Exercise details — Look through the entries for the string "spaces", and copy each line that holds it.

************

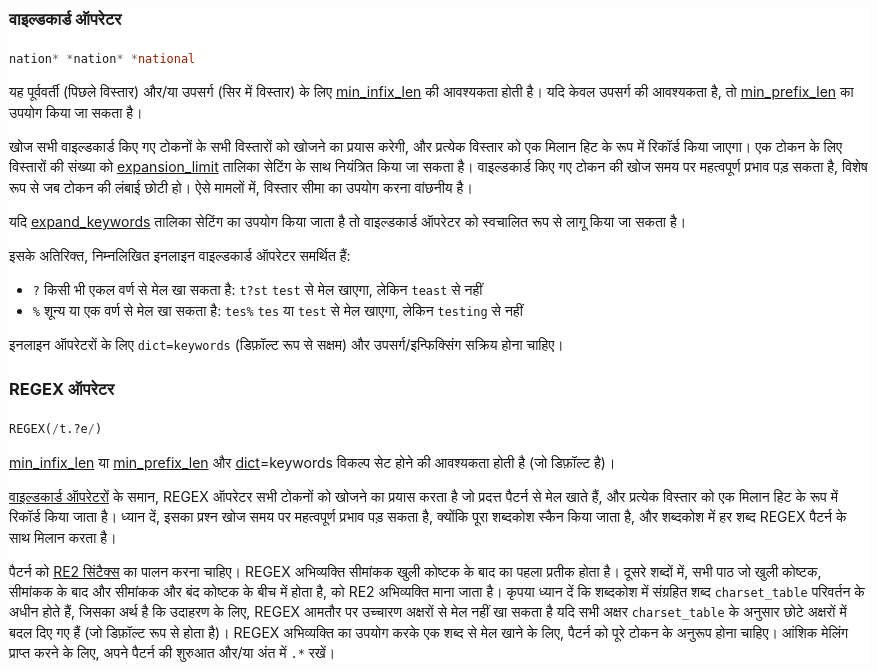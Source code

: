 ### वाइल्डकार्ड ऑपरेटर

```sql
nation* *nation* *national
```

यह पूर्ववर्ती (पिछले विस्तार) और/या उपसर्ग (सिर में विस्तार) के लिए [min_infix_len](../../Creating_a_table/NLP_and_tokenization/Wildcard_searching_settings.md#min_infix_len) की आवश्यकता होती है। यदि केवल उपसर्ग की आवश्यकता है, तो [min_prefix_len](../../Creating_a_table/NLP_and_tokenization/Wildcard_searching_settings.md#min_prefix_len) का उपयोग किया जा सकता है।

खोज सभी वाइल्डकार्ड किए गए टोकनों के सभी विस्तारों को खोजने का प्रयास करेगी, और प्रत्येक विस्तार को एक मिलान हिट के रूप में रिकॉर्ड किया जाएगा। एक टोकन के लिए विस्तारों की संख्या को [expansion_limit](../../Creating_a_table/NLP_and_tokenization/Wildcard_searching_settings.md#expansion_limit) तालिका सेटिंग के साथ नियंत्रित किया जा सकता है। वाइल्डकार्ड किए गए टोकन की खोज समय पर महत्वपूर्ण प्रभाव पड़ सकता है, विशेष रूप से जब टोकन की लंबाई छोटी हो। ऐसे मामलों में, विस्तार सीमा का उपयोग करना वांछनीय है।

यदि [expand_keywords](../../Searching/Options.md#expand_keywords) तालिका सेटिंग का उपयोग किया जाता है तो वाइल्डकार्ड ऑपरेटर को स्वचालित रूप से लागू किया जा सकता है।

इसके अतिरिक्त, निम्नलिखित इनलाइन वाइल्डकार्ड ऑपरेटर समर्थित हैं:

* `?` किसी भी एकल वर्ण से मेल खा सकता है: `t?st` `test` से मेल खाएगा, लेकिन `teast` से नहीं
* `%` शून्य या एक वर्ण से मेल खा सकता है: `tes%` `tes` या `test` से मेल खाएगा, लेकिन `testing` से नहीं

इनलाइन ऑपरेटरों के लिए `dict=keywords` (डिफ़ॉल्ट रूप से सक्षम) और उपसर्ग/इन्फिक्सिंग सक्रिय होना चाहिए।

### REGEX ऑपरेटर

```sql
REGEX(/t.?e/)
```

[min_infix_len](../../Creating_a_table/NLP_and_tokenization/Wildcard_searching_settings.md#min_infix_len) या [min_prefix_len](../../Creating_a_table/NLP_and_tokenization/Wildcard_searching_settings.md#min_prefix_len) और [dict](../../Creating_a_table/NLP_and_tokenization/Low-level_tokenization.md#dict)=keywords विकल्प सेट होने की आवश्यकता होती है (जो डिफ़ॉल्ट है)।

[वाइल्डकार्ड ऑपरेटरों](../../Searching/Full_text_matching/Operators.md#Wildcard-operators) के समान, REGEX ऑपरेटर सभी टोकनों को खोजने का प्रयास करता है जो प्रदत्त पैटर्न से मेल खाते हैं, और प्रत्येक विस्तार को एक मिलान हिट के रूप में रिकॉर्ड किया जाता है। ध्यान दें, इसका प्रश्न खोज समय पर महत्वपूर्ण प्रभाव पड़ सकता है, क्योंकि पूरा शब्दकोश स्कैन किया जाता है, और शब्दकोश में हर शब्द REGEX पैटर्न के साथ मिलान करता है।

पैटर्न को [RE2 सिंटैक्स](https://github.com/google/re2/wiki/Syntax) का पालन करना चाहिए। REGEX अभिव्यक्ति सीमांकक खुली कोष्टक के बाद का पहला प्रतीक होता है। दूसरे शब्दों में, सभी पाठ जो खुली कोष्टक, सीमांकक के बाद और सीमांकक और बंद कोष्टक के बीच में होता है, को RE2 अभिव्यक्ति माना जाता है।
कृपया ध्यान दें कि शब्दकोश में संग्रहित शब्द `charset_table` परिवर्तन के अधीन होते हैं, जिसका अर्थ है कि उदाहरण के लिए, REGEX आमतौर पर उच्चारण अक्षरों से मेल नहीं खा सकता है यदि सभी अक्षर `charset_table` के अनुसार छोटे अक्षरों में बदल दिए गए हैं (जो डिफ़ॉल्ट रूप से होता है)। REGEX अभिव्यक्ति का उपयोग करके एक शब्द से मेल खाने के लिए, पैटर्न को पूरे टोकन के अनुरूप होना चाहिए। आंशिक मेलिंग प्राप्त करने के लिए, अपने पैटर्न की शुरुआत और/या अंत में `.*` रखें।
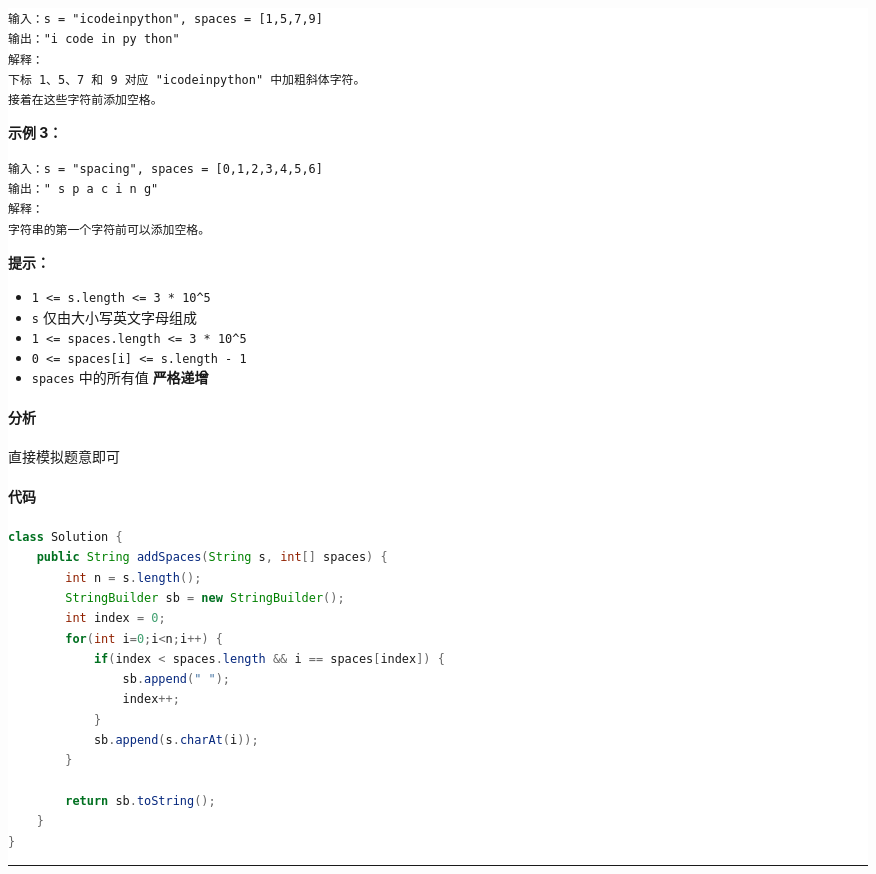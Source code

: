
 ```
输入：s = "icodeinpython", spaces = [1,5,7,9]
输出："i code in py thon"
解释：
下标 1、5、7 和 9 对应 "icodeinpython" 中加粗斜体字符。
接着在这些字符前添加空格。
```

**示例 3：**

```
输入：s = "spacing", spaces = [0,1,2,3,4,5,6]
输出：" s p a c i n g"
解释：
字符串的第一个字符前可以添加空格。
```

 

**提示：**

- `1 <= s.length <= 3 * 10^5`
- `s` 仅由大小写英文字母组成
- `1 <= spaces.length <= 3 * 10^5`
- `0 <= spaces[i] <= s.length - 1`
- `spaces` 中的所有值 **严格递增**



#### 分析

直接模拟题意即可



#### 代码

```java
class Solution {
    public String addSpaces(String s, int[] spaces) {
        int n = s.length();
        StringBuilder sb = new StringBuilder();
        int index = 0;
        for(int i=0;i<n;i++) {
            if(index < spaces.length && i == spaces[index]) {
                sb.append(" ");
                index++;
            }
            sb.append(s.charAt(i));
        }
        
        return sb.toString();
    }
}
```

---
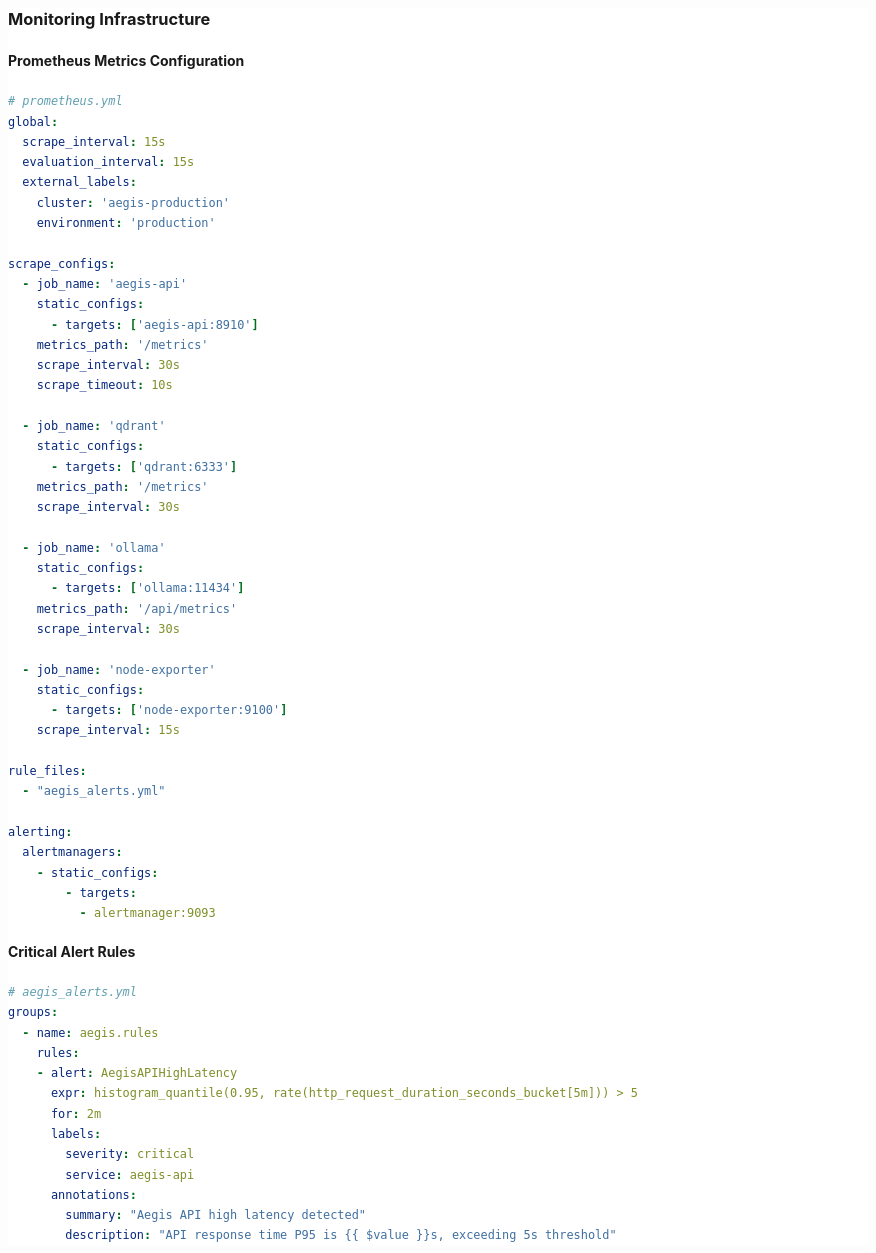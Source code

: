 ### Monitoring Infrastructure

#### Prometheus Metrics Configuration

```yaml
# prometheus.yml
global:
  scrape_interval: 15s
  evaluation_interval: 15s
  external_labels:
    cluster: 'aegis-production'
    environment: 'production'

scrape_configs:
  - job_name: 'aegis-api'
    static_configs:
      - targets: ['aegis-api:8910']
    metrics_path: '/metrics'
    scrape_interval: 30s
    scrape_timeout: 10s

  - job_name: 'qdrant'
    static_configs:
      - targets: ['qdrant:6333']
    metrics_path: '/metrics'
    scrape_interval: 30s

  - job_name: 'ollama'
    static_configs:
      - targets: ['ollama:11434']
    metrics_path: '/api/metrics'
    scrape_interval: 30s

  - job_name: 'node-exporter'
    static_configs:
      - targets: ['node-exporter:9100']
    scrape_interval: 15s

rule_files:
  - "aegis_alerts.yml"

alerting:
  alertmanagers:
    - static_configs:
        - targets:
          - alertmanager:9093
```

#### Critical Alert Rules

```yaml
# aegis_alerts.yml
groups:
  - name: aegis.rules
    rules:
    - alert: AegisAPIHighLatency
      expr: histogram_quantile(0.95, rate(http_request_duration_seconds_bucket[5m])) > 5
      for: 2m
      labels:
        severity: critical
        service: aegis-api
      annotations:
        summary: "Aegis API high latency detected"
        description: "API response time P95 is {{ $value }}s, exceeding 5s threshold"
```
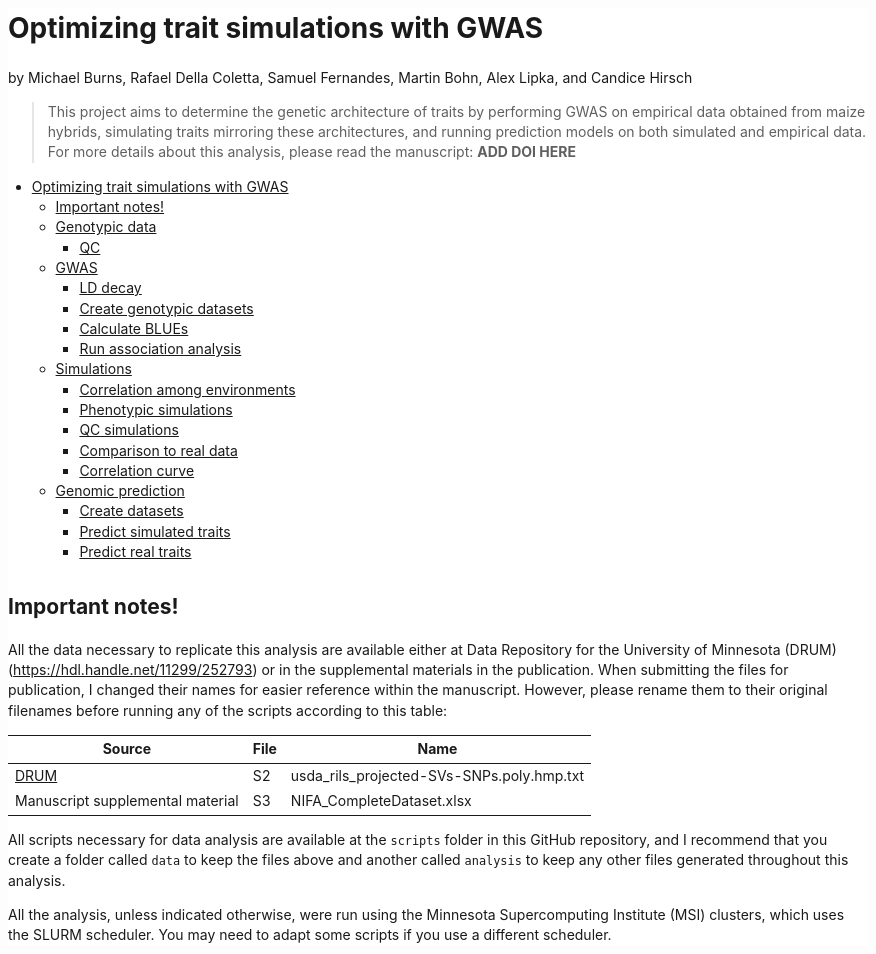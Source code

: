 # Optimizing trait simulations with GWAS

by Michael Burns, Rafael Della Coletta, Samuel Fernandes, Martin Bohn, Alex Lipka, and Candice Hirsch

> This project aims to determine the genetic architecture of traits by performing GWAS on empirical data obtained from maize hybrids, simulating traits mirroring these architectures, and running prediction models on both simulated and empirical data. For more details about this analysis, please read the manuscript: **ADD DOI HERE**



- [Optimizing trait simulations with GWAS](#optimizing-trait-simulations-with-gwas)
  - [Important notes!](#important-notes)
  - [Genotypic data](#genotypic-data)
    - [QC](#qc)
  - [GWAS](#gwas)
    - [LD decay](#ld-decay)
    - [Create genotypic datasets](#create-genotypic-datasets)
    - [Calculate BLUEs](#calculate-blues)
    - [Run association analysis](#run-association-analysis)
  - [Simulations](#simulations)
    - [Correlation among environments](#correlation-among-environments)
    - [Phenotypic simulations](#phenotypic-simulations)
    - [QC simulations](#qc-simulations)
    - [Comparison to real data](#comparison-to-real-data)
    - [Correlation curve](#correlation-curve)
  - [Genomic prediction](#genomic-prediction)
    - [Create datasets](#create-datasets)
    - [Predict simulated traits](#predict-simulated-traits)
    - [Predict real traits](#predict-real-traits)




## Important notes!

All the data necessary to replicate this analysis are available either at Data Repository for the University of Minnesota (DRUM) (https://hdl.handle.net/11299/252793) or in the supplemental materials in the publication. When submitting the files for publication, I changed their names for easier reference within the manuscript. However, please rename them to their original filenames before running any of the scripts according to this table:

| Source                                      | File | Name                                      |
| ------------------------------------------- | ---- | ----------------------------------------- |
| [DRUM](https://hdl.handle.net/11299/252793) | S2   | usda_rils_projected-SVs-SNPs.poly.hmp.txt |
| Manuscript supplemental material            | S3   | NIFA_CompleteDataset.xlsx                 |

All scripts necessary for data analysis are available at the `scripts` folder in this GitHub repository, and I recommend that you create a folder called `data` to keep the files above and another called `analysis` to keep any other files generated throughout this analysis.

All the analysis, unless indicated otherwise, were run using the Minnesota Supercomputing Institute (MSI) clusters, which uses the SLURM scheduler. You may need to adapt some scripts if you use a different scheduler.
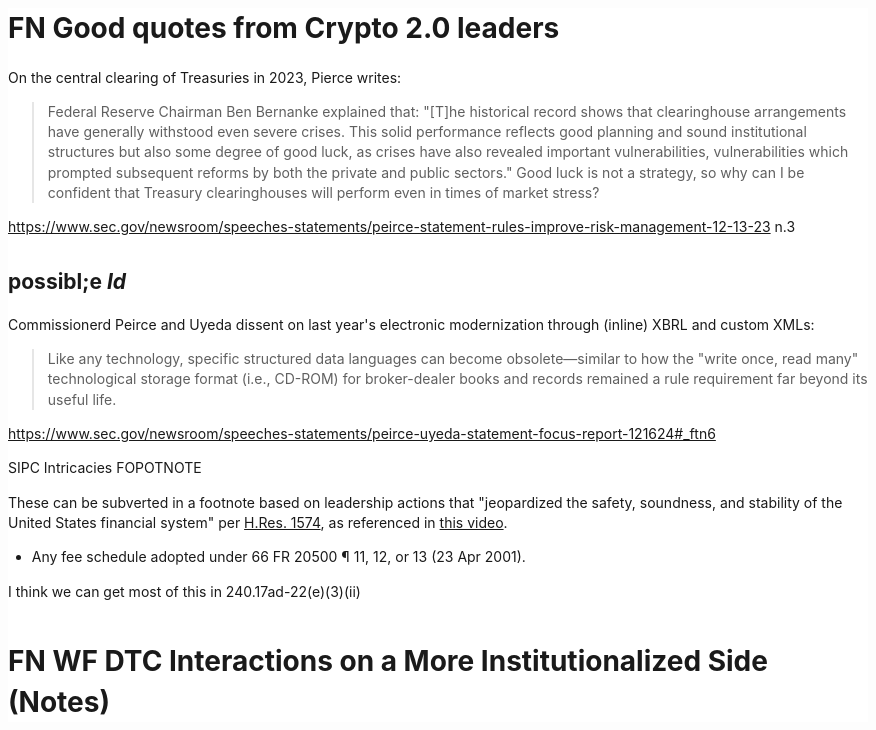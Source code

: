 






# FN Good quotes from Crypto 2.0 leaders

On the central clearing of Treasuries in 2023, Pierce writes:

> Federal Reserve Chairman Ben Bernanke explained that: "[T]he historical record shows that clearinghouse arrangements have generally withstood even severe crises. This solid performance reflects good planning and sound institutional structures but also some degree of good luck, as crises have also revealed important vulnerabilities, vulnerabilities which prompted subsequent reforms by both the private and public sectors." Good luck is not a strategy, so why can I be confident that Treasury clearinghouses will perform even in times of market stress?

https://www.sec.gov/newsroom/speeches-statements/peirce-statement-rules-improve-risk-management-12-13-23 n.3

## possibl;e _Id_

Commissionerd Peirce and Uyeda dissent on last year's electronic modernization through (inline) XBRL and custom XMLs:

> Like any technology, specific structured data languages can become obsolete—similar to how the "write once, read many" technological storage format (i.e., CD-ROM) for broker-dealer books and records remained a rule requirement far beyond its useful life.

https://www.sec.gov/newsroom/speeches-statements/peirce-uyeda-statement-focus-report-121624#_ftn6













 SIPC Intricacies FOPOTNOTE

These can be subverted in a footnote based on leadership actions that "jeopardized the safety, soundness, and stability of the United States financial system" per [H.Res. 1574](https://democrats-financialservices.house.gov/uploadedfiles/bills-118hres1574ih.pdf), as referenced in [this video](https://youtu.be/Cn1ffXT1PS4).



- Any fee schedule adopted under 66 FR 20500 ¶ 11, 12, or 13 (23 Apr 2001).

I think we can  get most  of this in 240.17ad-22(e)(3)(ii) 










# FN WF DTC Interactions on a More Institutionalized Side (Notes)


[^cb-suit]: _See_ _supra_ note {{CB-main at 19}} stating, "Coinbase has earned billions of dollars in revenues by, among other things, collecting transaction fees from investors whom Coinbase has deprived of the disclosures and protections that registration entails and thus exposed to significant risk" in general. Extrapolates to the API and broker considerations at 23 and _priori_.
[^arg]: Chief arguments to address are in this repository's issues; the remainder likely flows into TAR2.
[^bod]: Implicates previous n.132, which probably shouldn't be explicitly hyperlinked.
[^names]: _See_ names referenced as 2-chat; 3 mimic. SEP 26, 2024, 9:47 AM.[^rmm]
[^rmm]: Comments should CC all relevant parties. Content body should include the question of recording meetings related to rule change proposals. When referencing "community" (required), hyperlink to meep6. IBR note 16 in previous correspondence by replying to the joint request from Sep 27. (?)
[^White House-da]: "The Working Group's report shall consider provisions for market structure, oversight, consumer protection, and risk management."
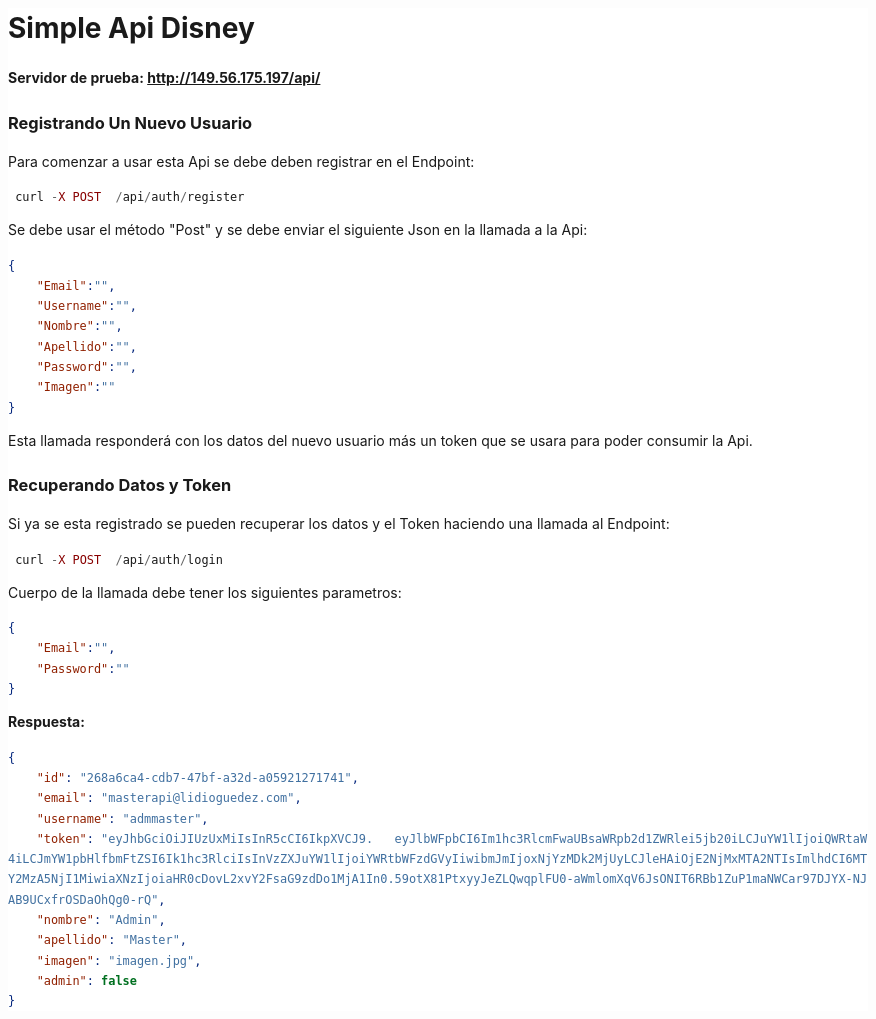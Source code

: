 # Simple Api Disney
#### Servidor de prueba: **http://149.56.175.197/api/**

### Registrando Un Nuevo Usuario

Para comenzar a usar esta Api se debe deben registrar en el Endpoint:
```php
 curl -X POST  /api/auth/register
```

Se debe usar el método "Post" y se debe enviar el siguiente Json en la llamada a la Api:
```Json
{
    "Email":"",
    "Username":"",
    "Nombre":"",
    "Apellido":"",
    "Password":"",
    "Imagen":""
}
```

Esta llamada responderá con los datos del nuevo usuario más un token que se usara para poder consumir la Api.


### Recuperando Datos y Token

Si ya se esta registrado se pueden recuperar los datos y el Token haciendo una llamada al Endpoint:
```php
 curl -X POST  /api/auth/login
```
Cuerpo de la llamada debe tener los siguientes parametros:

```Json
{
    "Email":"",
    "Password":""
}
```


**Respuesta:**
```Json
{
    "id": "268a6ca4-cdb7-47bf-a32d-a05921271741",
    "email": "masterapi@lidioguedez.com",
    "username": "admmaster",
    "token": "eyJhbGciOiJIUzUxMiIsInR5cCI6IkpXVCJ9.   eyJlbWFpbCI6Im1hc3RlcmFwaUBsaWRpb2d1ZWRlei5jb20iLCJuYW1lIjoiQWRtaW4iLCJmYW1pbHlfbmFtZSI6Ik1hc3RlciIsInVzZXJuYW1lIjoiYWRtbWFzdGVyIiwibmJmIjoxNjYzMDk2MjUyLCJleHAiOjE2NjMxMTA2NTIsImlhdCI6MTY2MzA5NjI1MiwiaXNzIjoiaHR0cDovL2xvY2FsaG9zdDo1MjA1In0.59otX81PtxyyJeZLQwqplFU0-aWmlomXqV6JsONIT6RBb1ZuP1maNWCar97DJYX-NJAB9UCxfrOSDaOhQg0-rQ",
    "nombre": "Admin",
    "apellido": "Master",
    "imagen": "imagen.jpg",
    "admin": false
}
```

************

Output below —
输入：s = "icodeinpython", spaces = [1,5,7,9]
输入：s = "spacing", spaces = [0,1,2,3,4,5,6]
- `1 <= spaces.length <= 3 * 10^5`
- `0 <= spaces[i] <= s.length - 1`
- `spaces` 中的所有值 **严格递增**
    public String addSpaces(String s, int[] spaces) {
            if(index < spaces.length && i == spaces[index]) {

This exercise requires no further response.